- WHAT TO PRODUCE -
Work out how many lines in the data below include "password", then reply with that number only.
==== PROVIDED RECORDS
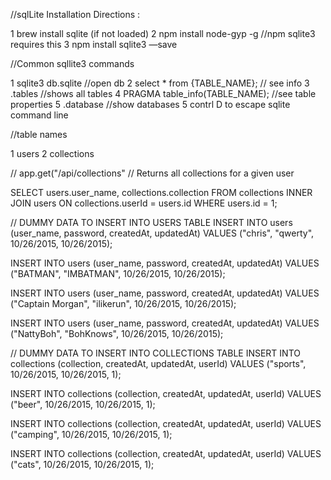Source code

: //sqlLite Installation Directions :

1 brew install sqlite (if not loaded)
2 npm install node-gyp -g //npm sqlite3 requires this
3 npm install sqlite3 —save


//Common sqllite3 commands

1 sqlite3 db.sqlite //open db
2 select * from {TABLE_NAME}; // see info
3 .tables //shows all tables
4 PRAGMA table_info(TABLE_NAME); //see table properties
5 .database //show databases
5 contrl D to escape sqlite command line

//table names

1 users
2 collections


// app.get("/api/collections"
// Returns all collections for a given user

SELECT users.user_name, collections.collection
FROM collections
INNER JOIN users
ON collections.userId = users.id
WHERE users.id = 1;

// DUMMY DATA TO INSERT INTO USERS TABLE
INSERT INTO users (user_name, password, createdAt, updatedAt) VALUES ("chris", "qwerty", 10/26/2015, 10/26/2015);

INSERT INTO users (user_name, password, createdAt, updatedAt) VALUES ("BATMAN", "IMBATMAN", 10/26/2015, 10/26/2015);

INSERT INTO users (user_name, password, createdAt, updatedAt) VALUES ("Captain Morgan", "ilikerun", 10/26/2015, 10/26/2015);

INSERT INTO users (user_name, password, createdAt, updatedAt) VALUES ("NattyBoh", "BohKnows", 10/26/2015, 10/26/2015);

// DUMMY DATA TO INSERT INTO COLLECTIONS TABLE
INSERT INTO collections (collection, createdAt, updatedAt, userId) VALUES ("sports", 10/26/2015, 10/26/2015, 1);

INSERT INTO collections (collection, createdAt, updatedAt, userId) VALUES ("beer", 10/26/2015, 10/26/2015, 1);

INSERT INTO collections (collection, createdAt, updatedAt, userId) VALUES ("camping", 10/26/2015, 10/26/2015, 1);

INSERT INTO collections (collection, createdAt, updatedAt, userId) VALUES ("cats", 10/26/2015, 10/26/2015, 1);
========
- SOLVED PROBLEM -
4